How to complete this task: Print the lines that run from the line with "edge routers (peers)" to the line with "- these tags", keeping both end lines, exactly as they appear in the entries below, and nothing else.

(Plain-text document sources)

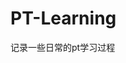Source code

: 


























































































































































































# PT-Learning
记录一些日常的pt学习过程
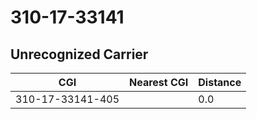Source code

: # 310-17-33141
## Unrecognized Carrier


| CGI | Nearest CGI | Distance |
|-----|-------------|----------|
| 310-17-33141-405 |  | 0.0 |
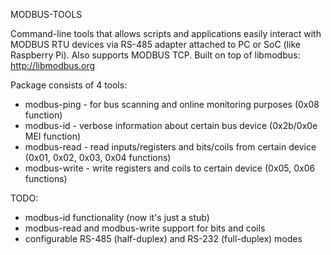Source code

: MODBUS-TOOLS

Command-line tools that allows scripts and applications easily interact with MODBUS RTU devices via RS-485 adapter attached to PC or SoC (like Raspberry Pi). Also supports MODBUS TCP.
Built on top of libmodbus: http://libmodbus.org

Package consists of 4 tools:

* modbus-ping - for bus scanning and online monitoring purposes (0x08 function)
* modbus-id - verbose information about certain bus device (0x2b/0x0e MEI function)
* modbus-read - read inputs/registers and bits/coils from certain device (0x01, 0x02, 0x03, 0x04 functions)
* modbus-write - write registers and coils to certain device (0x05, 0x06 functions)

TODO:
* modbus-id functionality (now it's just a stub)
* modbus-read and modbus-write support for bits and coils
* configurable RS-485 (half-duplex) and RS-232 (full-duplex) modes
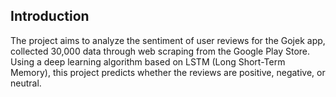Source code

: ## Introduction
The project aims to analyze the sentiment of user reviews for the Gojek app, collected 30,000 data through web scraping from the Google Play Store. Using a deep learning algorithm based on LSTM (Long Short-Term Memory), this project predicts whether the reviews are positive, negative, or neutral.

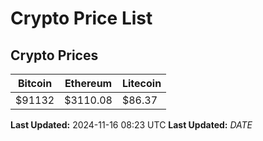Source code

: # Crypto Price List

## Crypto Prices
| Bitcoin | Ethereum | Litecoin |
| ------- | -------- | -------- |
| $91132 | $3110.08 | $86.37 |
**Last Updated:** 2024-11-16 08:23 UTC
**Last Updated:** $DATE$
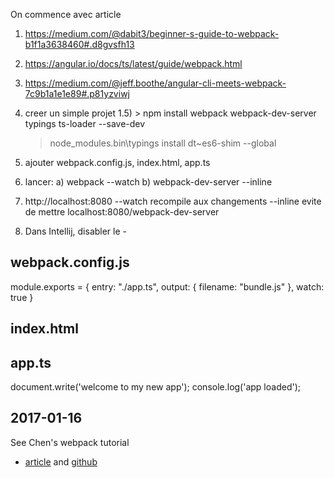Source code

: On commence avec article
1) https://medium.com/@dabit3/beginner-s-guide-to-webpack-b1f1a3638460#.d8gvsfh13
2) https://angular.io/docs/ts/latest/guide/webpack.html
3) https://medium.com/@jeff.boothe/angular-cli-meets-webpack-7c9b1a1e1e89#.p81yzviwj

1) creer un simple projet
1.5) > npm install webpack webpack-dev-server typings ts-loader --save-dev
     > node_modules\.bin\typings install dt~es6-shim --global
  

 2) ajouter webpack.config.js, index.html, app.ts
 3) lancer: 
     a) webpack --watch 
     b) webpack-dev-server --inline
 4) http://localhost:8080
    --watch recompile aux changements
    --inline evite de mettre localhost:8080/webpack-dev-server
 5) Dans Intellij, disabler le -

## webpack.config.js
module.exports = {
    entry: "./app.ts",
    output: {
        filename: "bundle.js"
    },
    watch: true
}

## index.html
<html>
<body>
<script src="bundle.js"></script>
</body>
</html>

## app.ts
document.write('welcome to my new  app');
console.log('app loaded');

## 2017-01-16
See Chen's webpack tutorial
- [article](http://cheng.logdown.com/posts/2015/10/21/understanding-the-basics-of-webpack) and [github](https://github.com/guocheng/test-webpack)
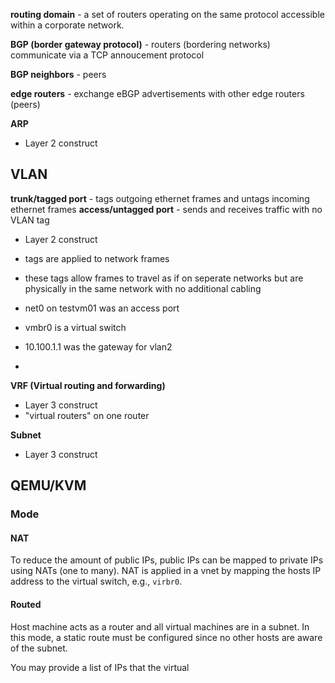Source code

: **routing domain** - a set of routers operating on the same protocol accessible within a corporate network.

**BGP (border gateway protocol)** - routers (bordering networks) communicate via a TCP annoucement protocol

**BGP neighbors** - peers

**edge routers** - exchange eBGP advertisements with other edge routers (peers)

**ARP**
- Layer 2 construct

## VLAN
**trunk/tagged port** - tags outgoing ethernet frames and untags incoming ethernet frames
**access/untagged port** - sends and receives traffic with no VLAN tag
- Layer 2 construct
- tags are applied to network frames
- these tags allow frames to travel as if on seperate networks but are physically in the same network with no additional cabling 
- net0 on testvm01 was an access port

- vmbr0 is a virtual switch
- 10.100.1.1 was the gateway for vlan2
- 

**VRF (Virtual routing and forwarding)**
- Layer 3 construct
- "virtual routers" on one router

**Subnet**
- Layer 3 construct

## QEMU/KVM

### Mode
#### NAT
To reduce the amount of public IPs, public IPs can be mapped to private IPs using NATs (one to many). NAT is applied in a vnet by mapping the hosts IP address to the virtual switch, e.g., `virbr0`. 

#### Routed
Host machine acts as a router and all virtual machines are in a subnet. In this mode, a static route must be configured since no other hosts are aware of the subnet.


You may provide a list of IPs that the virtual 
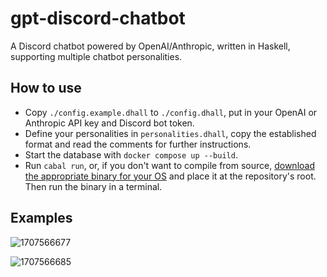 # gpt-discord-chatbot

A Discord chatbot powered by OpenAI/Anthropic, written in Haskell, supporting multiple chatbot personalities.

## How to use

- Copy `./config.example.dhall` to `./config.dhall`, put in your OpenAI or Anthropic API key and Discord bot token.
- Define your personalities in `personalities.dhall`, copy the established format and read the comments for further instructions.
- Start the database with `docker compose up --build`.
- Run `cabal run`, or, if you don't want to compile from source, [download the appropriate binary for your OS](./releases) and place it at the repository's root. Then run the binary in a terminal.

## Examples

![1707566677](https://github.com/mtamc/gpt-discord-chatbot/assets/132402596/358a4193-33f2-4dfc-9286-babd964664df)

![1707566685](https://github.com/mtamc/gpt-discord-chatbot/assets/132402596/2a964bee-2113-4fbf-aa01-8a73cf757185)
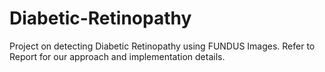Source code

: # Diabetic-Retinopathy

Project on detecting Diabetic Retinopathy using FUNDUS Images. Refer to Report for our approach and implementation details.

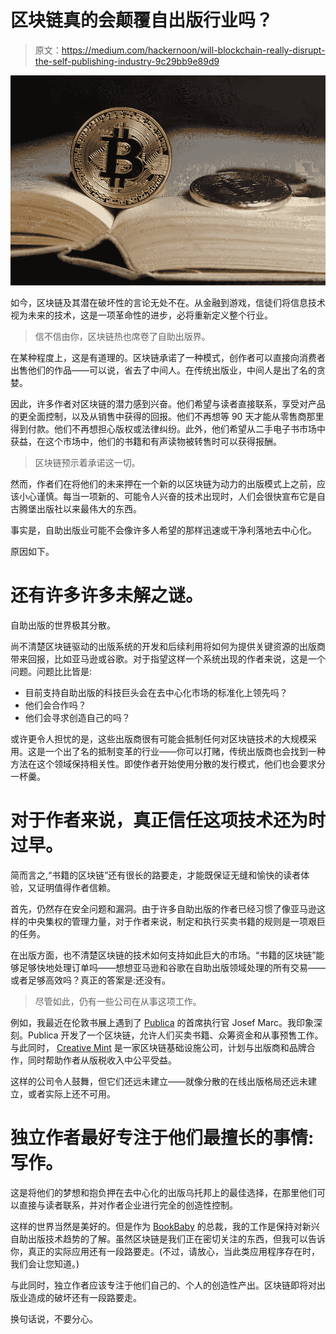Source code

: # 区块链真的会颠覆自出版行业吗？

> 原文：<https://medium.com/hackernoon/will-blockchain-really-disrupt-the-self-publishing-industry-9c29bb9e89d9>

![](img/29a7b36f61b339d18b6d9f84897d754c.png)

如今，区块链及其潜在破坏性的言论无处不在。从金融到游戏，信徒们将信息技术视为未来的技术，这是一项革命性的进步，必将重新定义整个行业。

> 信不信由你，区块链热也席卷了自助出版界。

在某种程度上，这是有道理的。区块链承诺了一种模式，创作者可以直接向消费者出售他们的作品——可以说，省去了中间人。在传统出版业，中间人是出了名的贪婪。

因此，许多作者对区块链的潜力感到兴奋。他们希望与读者直接联系，享受对产品的更全面控制，以及从销售中获得的回报。他们不再想等 90 天才能从零售商那里得到付款。他们不再想担心版权或法律纠纷。此外，他们希望从二手电子书市场中获益，在这个市场中，他们的书籍和有声读物被转售时可以获得报酬。

> 区块链预示着承诺这一切。

然而，作者们在将他们的未来押在一个新的以区块链为动力的出版模式上之前，应该小心谨慎。每当一项新的、可能令人兴奋的技术出现时，人们会很快宣布它是自古腾堡出版社以来最伟大的东西。

事实是，自助出版业可能不会像许多人希望的那样迅速或干净利落地去中心化。

原因如下。

# **还有许多许多未解之谜。**

自助出版的世界极其分散。

尚不清楚区块链驱动的出版系统的开发和后续利用将如何为提供关键资源的出版商带来回报，比如亚马逊或谷歌。对于指望这样一个系统出现的作者来说，这是一个问题。问题比比皆是:

*   目前支持自助出版的科技巨头会在去中心化市场的标准化上领先吗？
*   他们会合作吗？
*   他们会寻求创造自己的吗？

或许更令人担忧的是，这些出版商很有可能会抵制任何对区块链技术的大规模采用。这是一个出了名的抵制变革的行业——你可以打赌，传统出版商也会找到一种方法在这个领域保持相关性。即使作者开始使用分散的发行模式，他们也会要求分一杯羹。

# **对于作者来说，真正信任这项技术还为时过早。**

简而言之,“书籍的区块链”还有很长的路要走，才能既保证无缝和愉快的读者体验，又证明值得作者信赖。

首先，仍然存在安全问题和漏洞。由于许多自助出版的作者已经习惯了像亚马逊这样的中央集权的管理力量，对于作者来说，制定和执行买卖书籍的规则是一项艰巨的任务。

在出版方面，也不清楚区块链的技术如何支持如此巨大的市场。“书籍的区块链”能够足够快地处理订单吗——想想亚马逊和谷歌在自助出版领域处理的所有交易——或者足够高效吗？真正的答案是:还没有。

> 尽管如此，仍有一些公司在从事这项工作。

例如，我最近在伦敦书展上遇到了 [Publica](https://publica.com/) 的首席执行官 Josef Marc。我印象深刻。Publica 开发了一个区块链，允许人们买卖书籍、众筹资金和从事预售工作。与此同时， [Creative Mint](https://creativemint.io/) 是一家区块链基础设施公司，计划与出版商和品牌合作，同时帮助作者从版税收入中公平受益。

这样的公司令人鼓舞，但它们还远未建立——就像分散的在线出版格局还远未建立，或者实际上还不可用。

# 独立作者最好专注于他们最擅长的事情:写作。

这是将他们的梦想和抱负押在去中心化的出版乌托邦上的最佳选择，在那里他们可以直接与读者联系，并对作者企业进行完全的创造性控制。

这样的世界当然是美好的。但是作为 [BookBaby](https://www.bookbaby.com/) 的总裁，我的工作是保持对新兴自助出版技术趋势的了解。虽然区块链是我们正在密切关注的东西，但我可以告诉你，真正的实际应用还有一段路要走。(不过，请放心，当此类应用程序存在时，我们会让您知道。)

与此同时，独立作者应该专注于他们自己的、个人的创造性产出。区块链即将对出版业造成的破坏还有一段路要走。

换句话说，不要分心。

Solved exercise:
**edge routers** - exchange eBGP advertisements with other edge routers (peers)

**ARP**
- Layer 2 construct

## VLAN
**trunk/tagged port** - tags outgoing ethernet frames and untags incoming ethernet frames
**access/untagged port** - sends and receives traffic with no VLAN tag
- Layer 2 construct
- tags are applied to network frames
- these tags allow frames to travel as if on seperate networks but are physically in the same network with no additional cabling 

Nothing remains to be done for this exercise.